Transcribe exactly the span of lines that begins the records and ends with the line holding "- 公众号和小红书涨了很多 followers，说明内容没什么问题", both boundary lines included.
··· LISTED ENTRIES ···
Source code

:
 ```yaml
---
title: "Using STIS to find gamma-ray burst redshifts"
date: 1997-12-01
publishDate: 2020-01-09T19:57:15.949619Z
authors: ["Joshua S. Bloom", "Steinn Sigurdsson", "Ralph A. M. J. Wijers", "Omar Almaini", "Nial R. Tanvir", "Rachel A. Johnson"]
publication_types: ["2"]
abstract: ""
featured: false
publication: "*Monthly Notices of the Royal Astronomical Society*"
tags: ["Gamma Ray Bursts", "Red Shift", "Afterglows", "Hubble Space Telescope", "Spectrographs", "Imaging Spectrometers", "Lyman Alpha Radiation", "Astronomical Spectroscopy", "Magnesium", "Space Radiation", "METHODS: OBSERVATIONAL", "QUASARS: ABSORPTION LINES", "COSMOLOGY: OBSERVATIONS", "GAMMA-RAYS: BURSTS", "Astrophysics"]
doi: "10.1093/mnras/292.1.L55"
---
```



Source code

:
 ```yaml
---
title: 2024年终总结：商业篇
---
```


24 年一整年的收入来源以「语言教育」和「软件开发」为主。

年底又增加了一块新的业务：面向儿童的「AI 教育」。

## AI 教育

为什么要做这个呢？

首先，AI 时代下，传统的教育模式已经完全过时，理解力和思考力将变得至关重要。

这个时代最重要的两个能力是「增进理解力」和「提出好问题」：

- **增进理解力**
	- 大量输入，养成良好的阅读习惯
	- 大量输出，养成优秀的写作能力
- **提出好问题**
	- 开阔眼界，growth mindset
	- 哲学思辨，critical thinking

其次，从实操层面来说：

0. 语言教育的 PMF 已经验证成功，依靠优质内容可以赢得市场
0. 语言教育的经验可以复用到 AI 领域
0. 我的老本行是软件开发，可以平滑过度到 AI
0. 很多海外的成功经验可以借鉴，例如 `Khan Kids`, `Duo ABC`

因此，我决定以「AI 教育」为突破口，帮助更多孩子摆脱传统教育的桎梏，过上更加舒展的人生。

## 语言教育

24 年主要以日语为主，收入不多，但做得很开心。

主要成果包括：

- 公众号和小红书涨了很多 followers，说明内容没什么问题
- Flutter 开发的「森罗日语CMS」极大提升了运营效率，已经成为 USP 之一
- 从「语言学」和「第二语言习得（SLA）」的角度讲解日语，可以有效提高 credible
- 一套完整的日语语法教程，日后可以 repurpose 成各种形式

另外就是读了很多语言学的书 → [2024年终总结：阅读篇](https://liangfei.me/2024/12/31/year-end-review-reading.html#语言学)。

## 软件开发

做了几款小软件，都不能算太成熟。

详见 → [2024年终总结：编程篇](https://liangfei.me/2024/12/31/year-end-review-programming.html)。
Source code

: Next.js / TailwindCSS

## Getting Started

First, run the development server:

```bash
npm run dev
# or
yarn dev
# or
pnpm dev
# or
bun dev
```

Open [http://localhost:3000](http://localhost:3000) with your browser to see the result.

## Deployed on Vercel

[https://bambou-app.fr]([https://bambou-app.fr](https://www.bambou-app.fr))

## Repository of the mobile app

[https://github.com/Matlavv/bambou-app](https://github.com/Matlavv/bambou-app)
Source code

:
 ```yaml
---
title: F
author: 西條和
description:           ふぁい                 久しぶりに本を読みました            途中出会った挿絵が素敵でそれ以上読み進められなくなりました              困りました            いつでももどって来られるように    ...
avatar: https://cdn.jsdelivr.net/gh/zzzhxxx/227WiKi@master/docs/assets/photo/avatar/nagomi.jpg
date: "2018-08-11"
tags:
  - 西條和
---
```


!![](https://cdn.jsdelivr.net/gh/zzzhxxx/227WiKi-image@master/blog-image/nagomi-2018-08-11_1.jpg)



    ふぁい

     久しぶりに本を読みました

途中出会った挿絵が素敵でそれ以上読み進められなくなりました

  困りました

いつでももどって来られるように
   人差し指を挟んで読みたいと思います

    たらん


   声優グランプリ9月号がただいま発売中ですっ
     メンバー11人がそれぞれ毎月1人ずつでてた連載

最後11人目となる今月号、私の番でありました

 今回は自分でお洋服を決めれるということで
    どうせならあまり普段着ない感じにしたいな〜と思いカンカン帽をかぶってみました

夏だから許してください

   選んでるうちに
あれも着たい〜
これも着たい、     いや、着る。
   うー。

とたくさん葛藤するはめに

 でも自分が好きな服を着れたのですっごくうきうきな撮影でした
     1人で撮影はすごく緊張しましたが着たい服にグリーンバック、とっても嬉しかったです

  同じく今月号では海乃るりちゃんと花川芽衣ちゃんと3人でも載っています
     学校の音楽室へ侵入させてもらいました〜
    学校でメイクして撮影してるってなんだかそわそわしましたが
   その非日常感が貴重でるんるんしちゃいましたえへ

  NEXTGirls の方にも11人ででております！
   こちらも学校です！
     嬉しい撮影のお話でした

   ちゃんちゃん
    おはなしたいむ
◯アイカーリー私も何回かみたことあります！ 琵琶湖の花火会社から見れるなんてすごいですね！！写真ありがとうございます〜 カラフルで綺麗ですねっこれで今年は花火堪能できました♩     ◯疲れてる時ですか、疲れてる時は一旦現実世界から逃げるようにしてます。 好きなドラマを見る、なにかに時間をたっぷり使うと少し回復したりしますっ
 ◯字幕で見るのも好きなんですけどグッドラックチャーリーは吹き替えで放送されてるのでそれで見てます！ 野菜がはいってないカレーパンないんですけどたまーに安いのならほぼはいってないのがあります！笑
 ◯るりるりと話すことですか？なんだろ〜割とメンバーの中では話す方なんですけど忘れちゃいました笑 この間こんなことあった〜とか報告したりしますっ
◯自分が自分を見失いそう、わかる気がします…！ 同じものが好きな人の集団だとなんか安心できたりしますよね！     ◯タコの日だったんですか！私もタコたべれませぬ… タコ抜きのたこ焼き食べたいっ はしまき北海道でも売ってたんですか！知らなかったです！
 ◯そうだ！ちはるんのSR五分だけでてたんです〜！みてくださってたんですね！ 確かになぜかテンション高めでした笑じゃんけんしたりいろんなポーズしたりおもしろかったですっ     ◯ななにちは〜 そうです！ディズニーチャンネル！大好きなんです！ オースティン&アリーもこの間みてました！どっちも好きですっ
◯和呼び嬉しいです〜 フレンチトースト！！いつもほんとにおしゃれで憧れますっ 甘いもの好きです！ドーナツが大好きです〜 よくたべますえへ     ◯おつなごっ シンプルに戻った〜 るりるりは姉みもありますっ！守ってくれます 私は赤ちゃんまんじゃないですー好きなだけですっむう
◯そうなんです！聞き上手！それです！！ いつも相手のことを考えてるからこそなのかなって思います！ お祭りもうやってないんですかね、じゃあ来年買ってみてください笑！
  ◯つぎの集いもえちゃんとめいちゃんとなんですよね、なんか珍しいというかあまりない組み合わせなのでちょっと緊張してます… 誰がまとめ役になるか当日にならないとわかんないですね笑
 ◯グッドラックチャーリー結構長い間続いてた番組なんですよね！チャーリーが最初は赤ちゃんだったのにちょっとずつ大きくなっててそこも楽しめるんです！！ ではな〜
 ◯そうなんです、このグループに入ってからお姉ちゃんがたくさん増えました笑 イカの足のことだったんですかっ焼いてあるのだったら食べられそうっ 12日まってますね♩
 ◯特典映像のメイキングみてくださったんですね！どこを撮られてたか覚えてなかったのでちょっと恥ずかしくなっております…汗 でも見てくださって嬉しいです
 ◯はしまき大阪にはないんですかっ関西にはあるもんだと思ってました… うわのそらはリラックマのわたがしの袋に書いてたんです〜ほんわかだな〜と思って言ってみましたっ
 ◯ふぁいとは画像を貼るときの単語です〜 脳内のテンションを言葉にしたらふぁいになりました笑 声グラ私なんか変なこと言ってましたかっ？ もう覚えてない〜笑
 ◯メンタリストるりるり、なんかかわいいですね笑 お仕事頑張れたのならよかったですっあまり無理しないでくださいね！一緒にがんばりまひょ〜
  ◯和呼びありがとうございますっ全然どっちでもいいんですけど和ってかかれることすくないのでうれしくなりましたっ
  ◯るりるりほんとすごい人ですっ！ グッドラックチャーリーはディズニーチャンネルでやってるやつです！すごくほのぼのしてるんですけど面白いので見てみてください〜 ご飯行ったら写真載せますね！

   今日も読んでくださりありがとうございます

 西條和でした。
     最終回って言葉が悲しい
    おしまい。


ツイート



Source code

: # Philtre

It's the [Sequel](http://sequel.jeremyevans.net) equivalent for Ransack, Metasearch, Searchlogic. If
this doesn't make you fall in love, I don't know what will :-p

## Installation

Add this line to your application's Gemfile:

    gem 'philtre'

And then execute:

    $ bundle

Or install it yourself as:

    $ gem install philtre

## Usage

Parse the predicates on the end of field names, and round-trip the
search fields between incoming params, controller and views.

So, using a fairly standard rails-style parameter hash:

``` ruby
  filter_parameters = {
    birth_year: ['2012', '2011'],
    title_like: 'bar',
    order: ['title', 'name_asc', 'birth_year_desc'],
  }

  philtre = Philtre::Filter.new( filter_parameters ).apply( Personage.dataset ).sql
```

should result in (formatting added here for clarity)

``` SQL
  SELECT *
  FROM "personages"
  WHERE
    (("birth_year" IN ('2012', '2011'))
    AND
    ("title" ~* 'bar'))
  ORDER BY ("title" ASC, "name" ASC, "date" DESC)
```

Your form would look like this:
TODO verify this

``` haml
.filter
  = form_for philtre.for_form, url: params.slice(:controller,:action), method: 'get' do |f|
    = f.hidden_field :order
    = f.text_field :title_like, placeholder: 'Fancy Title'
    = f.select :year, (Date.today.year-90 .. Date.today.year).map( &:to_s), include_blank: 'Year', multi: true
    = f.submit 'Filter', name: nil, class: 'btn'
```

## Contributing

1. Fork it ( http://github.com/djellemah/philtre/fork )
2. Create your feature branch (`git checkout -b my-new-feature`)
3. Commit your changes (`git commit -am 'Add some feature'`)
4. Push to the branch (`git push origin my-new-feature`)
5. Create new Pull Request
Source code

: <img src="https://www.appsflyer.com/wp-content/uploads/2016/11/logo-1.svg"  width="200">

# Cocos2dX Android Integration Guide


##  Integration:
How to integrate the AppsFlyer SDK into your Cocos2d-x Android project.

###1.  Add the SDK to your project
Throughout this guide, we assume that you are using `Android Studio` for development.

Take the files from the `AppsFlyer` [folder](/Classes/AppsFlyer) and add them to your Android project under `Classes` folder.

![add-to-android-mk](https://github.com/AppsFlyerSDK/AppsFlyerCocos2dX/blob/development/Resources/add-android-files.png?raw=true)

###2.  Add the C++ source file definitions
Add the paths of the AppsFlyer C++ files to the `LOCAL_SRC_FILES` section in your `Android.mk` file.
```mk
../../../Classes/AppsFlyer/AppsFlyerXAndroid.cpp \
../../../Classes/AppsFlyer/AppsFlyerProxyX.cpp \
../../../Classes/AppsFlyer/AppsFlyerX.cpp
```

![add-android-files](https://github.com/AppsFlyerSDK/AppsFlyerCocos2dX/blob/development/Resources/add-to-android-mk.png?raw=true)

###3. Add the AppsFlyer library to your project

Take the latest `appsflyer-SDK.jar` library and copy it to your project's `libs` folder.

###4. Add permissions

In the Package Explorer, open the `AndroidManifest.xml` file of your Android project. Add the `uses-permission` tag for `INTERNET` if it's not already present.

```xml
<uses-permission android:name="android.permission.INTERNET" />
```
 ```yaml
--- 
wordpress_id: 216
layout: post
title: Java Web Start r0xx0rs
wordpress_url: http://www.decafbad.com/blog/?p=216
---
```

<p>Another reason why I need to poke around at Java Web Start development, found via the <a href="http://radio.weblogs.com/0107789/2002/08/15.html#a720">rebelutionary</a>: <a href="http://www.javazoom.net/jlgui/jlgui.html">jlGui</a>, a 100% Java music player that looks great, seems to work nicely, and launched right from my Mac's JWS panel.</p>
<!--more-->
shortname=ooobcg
···
### COMPLETED EXERCISE
Source code

:
 ```yaml
---
title: "Using STIS to find gamma-ray burst redshifts"
date: 1997-12-01
publishDate: 2020-01-09T19:57:15.949619Z
authors: ["Joshua S. Bloom", "Steinn Sigurdsson", "Ralph A. M. J. Wijers", "Omar Almaini", "Nial R. Tanvir", "Rachel A. Johnson"]
publication_types: ["2"]
abstract: ""
featured: false
publication: "*Monthly Notices of the Royal Astronomical Society*"
tags: ["Gamma Ray Bursts", "Red Shift", "Afterglows", "Hubble Space Telescope", "Spectrographs", "Imaging Spectrometers", "Lyman Alpha Radiation", "Astronomical Spectroscopy", "Magnesium", "Space Radiation", "METHODS: OBSERVATIONAL", "QUASARS: ABSORPTION LINES", "COSMOLOGY: OBSERVATIONS", "GAMMA-RAYS: BURSTS", "Astrophysics"]
doi: "10.1093/mnras/292.1.L55"
---
```



Source code

:
 ```yaml
---
title: 2024年终总结：商业篇
---
```


24 年一整年的收入来源以「语言教育」和「软件开发」为主。

年底又增加了一块新的业务：面向儿童的「AI 教育」。

## AI 教育

为什么要做这个呢？

首先，AI 时代下，传统的教育模式已经完全过时，理解力和思考力将变得至关重要。

这个时代最重要的两个能力是「增进理解力」和「提出好问题」：

- **增进理解力**
	- 大量输入，养成良好的阅读习惯
	- 大量输出，养成优秀的写作能力
- **提出好问题**
	- 开阔眼界，growth mindset
	- 哲学思辨，critical thinking

其次，从实操层面来说：

0. 语言教育的 PMF 已经验证成功，依靠优质内容可以赢得市场
0. 语言教育的经验可以复用到 AI 领域
0. 我的老本行是软件开发，可以平滑过度到 AI
0. 很多海外的成功经验可以借鉴，例如 `Khan Kids`, `Duo ABC`

因此，我决定以「AI 教育」为突破口，帮助更多孩子摆脱传统教育的桎梏，过上更加舒展的人生。

## 语言教育

24 年主要以日语为主，收入不多，但做得很开心。

主要成果包括：

- 公众号和小红书涨了很多 followers，说明内容没什么问题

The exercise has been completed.